The Garbage & The Flowers – The Deep Niche

Prior to the current wave of scrambling, digging and tape dusting to find unreleased material, the ’90s embraced a wave of accessibility with the CD boom, allowing plenty of unheard gems to grasp some light at last. In ’97 Bo’Weavil Records released Eyes Rind as if Beggars, a compilation of mostly lost to time recordings by New Zealand group The Garbage & The Flowers. For many, it was a release that sparked a deeper interest in the island’s fertile scene and gave influence to many who would embrace a folk sound that found equal footing in gentle strokes and noisy outbursts. The original compilation culled together home recordings, 7″s and live tracks that summed up their time after Torben Tilly’s addition. The Deep Niche captures a time even earlier than Eyes Rind, and surprisingly still finds plenty of quality moments that the “definitive” comp missed.
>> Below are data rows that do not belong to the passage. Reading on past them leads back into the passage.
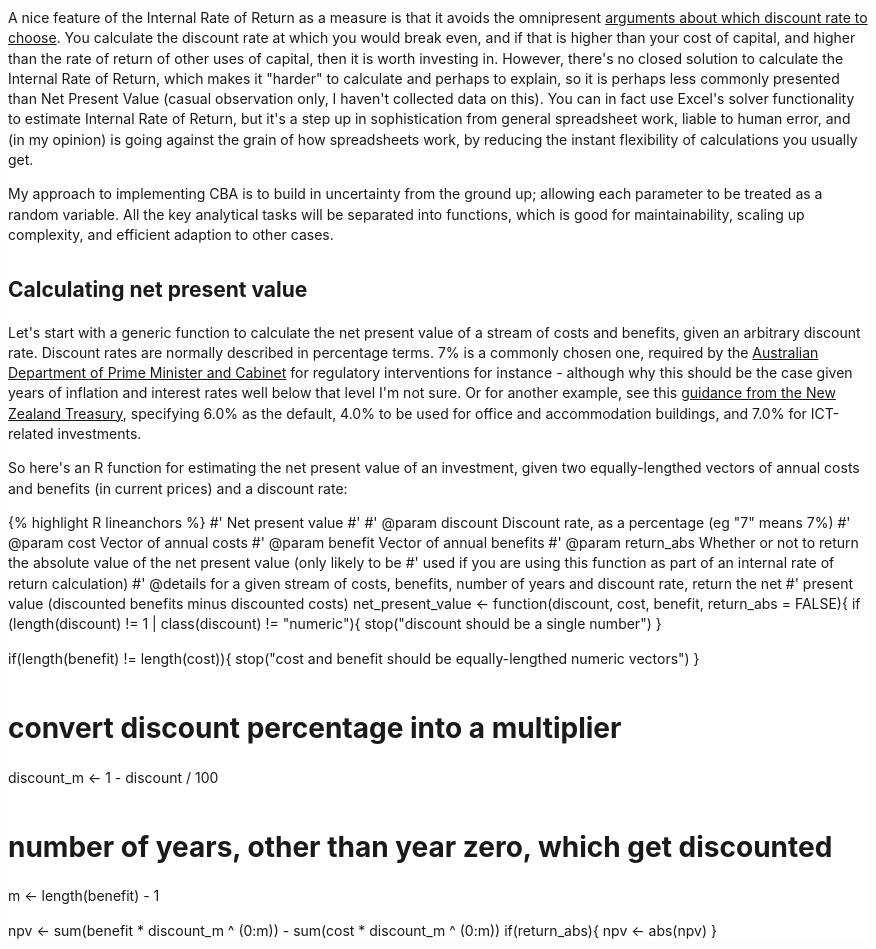 A nice feature of the Internal Rate of Return as a measure is that it avoids the omnipresent [arguments about which discount rate to choose](https://grattan.edu.au/wp-content/uploads/2018/02/900-unfreezing-discount-rates.pdf). You calculate the discount rate at which you would break even, and if that is higher than your cost of capital, and higher than the rate of return of other uses of capital, then it is worth investing in. However, there's no closed solution to calculate the Internal Rate of Return, which makes it "harder" to calculate and perhaps to explain, so it is perhaps less commonly presented than Net Present Value (casual observation only, I haven't collected data on this). You can in fact use Excel's solver functionality to estimate Internal Rate of Return, but it's a step up in sophistication from general spreadsheet work, liable to human error, and (in my opinion) is going against the grain of how spreadsheets work, by reducing the instant flexibility of calculations you usually get.

My approach to implementing CBA is to build in uncertainty from the ground up; allowing each parameter to be treated as a random variable. All the key analytical tasks will be separated into functions, which is good for maintainability, scaling up complexity, and efficient adaption to other cases.

## Calculating net present value

Let's start with a generic function to calculate the net present value of a stream of costs and benefits, given an arbitrary discount rate. Discount rates are normally described in percentage terms. 7% is a commonly chosen one, required by the [Australian Department of Prime Minister and Cabinet](https://www.pmc.gov.au/sites/default/files/publications/cosst-benefit-analysis.docx) for regulatory interventions for instance - although why this should be the case given years of inflation and interest rates well below that level I'm not sure. Or for another example, see this [guidance from the New Zealand Treasury](https://treasury.govt.nz/information-and-services/state-sector-leadership/guidance/financial-reporting-policies-and-guidance/discount-rates), specifying 6.0% as the default, 4.0% to be used for office and accommodation buildings, and 7.0% for ICT-related investments.

So here's an R function for estimating the net present value of an investment, given two equally-lengthed vectors of annual costs and benefits (in current prices) and a discount rate:

{% highlight R lineanchors %}
#' Net present value
#' 
#' @param discount Discount rate, as a percentage (eg "7" means 7%)
#' @param cost Vector of annual costs
#' @param benefit Vector of annual benefits
#' @param return_abs Whether or not to return the absolute value of the net present value (only likely to be
#' used if you are using this function as part of an internal rate of return calculation)
#' @details for a given stream of costs, benefits, number of years and discount rate, return the net
#' present value (discounted benefits minus discounted costs)
net_present_value <- function(discount, cost, benefit, return_abs = FALSE){
  if (length(discount) != 1 | class(discount) != "numeric"){
    stop("discount should be a single number")
  }
  
  if(length(benefit) != length(cost)){
    stop("cost and benefit should be equally-lengthed numeric vectors")
  }
  
  # convert discount percentage into a multiplier
  discount_m <- 1 - discount / 100
  
  # number of years, other than year zero, which get discounted
  m <- length(benefit) - 1
  
  npv <- sum(benefit  * discount_m ^ (0:m)) - sum(cost  * discount_m ^ (0:m))
  if(return_abs){
    npv <- abs(npv)
  }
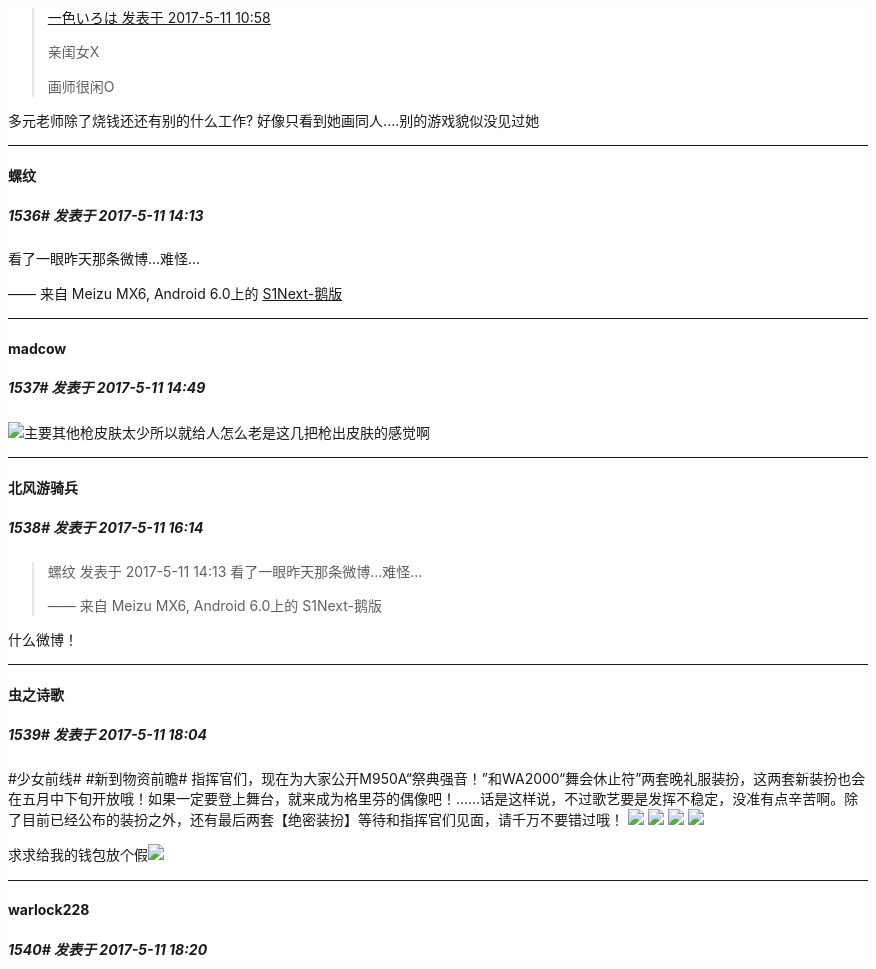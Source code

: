 <blockquote><a href="httphttps://bbs.saraba1st.com/2b/forum.php?mod=redirect&amp;goto=findpost&amp;pid=35916068&amp;ptid=1471785" target="_blank">一色いろは 发表于 2017-5-11 10:58</a>

亲闺女X

画师很闲O</blockquote>
多元老师除了烧钱还还有别的什么工作? 好像只看到她画同人....别的游戏貌似没见过她

*****

####  螺纹  
##### 1536#       发表于 2017-5-11 14:13

看了一眼昨天那条微博…难怪…

—— 来自 Meizu MX6, Android 6.0上的 [S1Next-鹅版](http://www.coolapk.com/apk/me.ykrank.s1next)

*****

####  madcow  
##### 1537#       发表于 2017-5-11 14:49

<img src="https://static.saraba1st.com/image/smiley/face2017/004.gif" referrerpolicy="no-referrer">主要其他枪皮肤太少所以就给人怎么老是这几把枪出皮肤的感觉啊

*****

####  北风游骑兵  
##### 1538#       发表于 2017-5-11 16:14

<blockquote>螺纹 发表于 2017-5-11 14:13
看了一眼昨天那条微博…难怪…

—— 来自 Meizu MX6, Android 6.0上的 S1Next-鹅版</blockquote>
什么微博！

*****

####  虫之诗歌  
##### 1539#       发表于 2017-5-11 18:04

#少女前线# #新到物资前瞻# 指挥官们，现在为大家公开M950A“祭典强音！”和WA2000“舞会休止符”两套晚礼服装扮，这两套新装扮也会在五月中下旬开放哦！如果一定要登上舞台，就来成为格里芬的偶像吧！……话是这样说，不过歌艺要是发挥不稳定，没准有点辛苦啊。除了目前已经公布的装扮之外，还有最后两套【绝密装扮】等待和指挥官们见面，请千万不要错过哦！
<img src="http://wx4.sinaimg.cn/mw1024/0067Lrddgy1ffhk2vdyyqj30xc15ogt9.jpg" referrerpolicy="no-referrer">
<img src="http://wx3.sinaimg.cn/mw1024/0067Lrddgy1ffhk39z585j30xc15ogub.jpg" referrerpolicy="no-referrer">
<img src="http://wx2.sinaimg.cn/mw1024/0067Lrddgy1ffhk7aknw0j30xc15on3h.jpg" referrerpolicy="no-referrer">
<img src="http://wx4.sinaimg.cn/mw1024/0067Lrddgy1ffhk4wqk7bj30xc15odms.jpg" referrerpolicy="no-referrer">

求求给我的钱包放个假<img src="https://static.saraba1st.com/image/smiley/face2017/068.png" referrerpolicy="no-referrer">

*****

####  warlock228  
##### 1540#       发表于 2017-5-11 18:20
The core trio here is Helen Johnstone, Yuri Frusin, and Paul Yates with Tilly adding some drums and eventually keys on some tracks. It captures as raw and as vital a sound as its predecessor, swinging from the John Cale touches of Johnstone’s viola scratch, to a tender twee that would feel right at home with some Sarah Records releases, and the breakdown clatter of centerpiece “29 years.” The album finds the band in their infancy, but still lets Frusin’s songwriting shine through. There’s a nerve that’s touched throughout these tracks, and even with their meager means and scratchy quality, they’re full of enough power to uphold the legend that the band has built over the last couple of decades. Grapefruit gratefully presents this album for those looking to delve even deeper into the band’s history.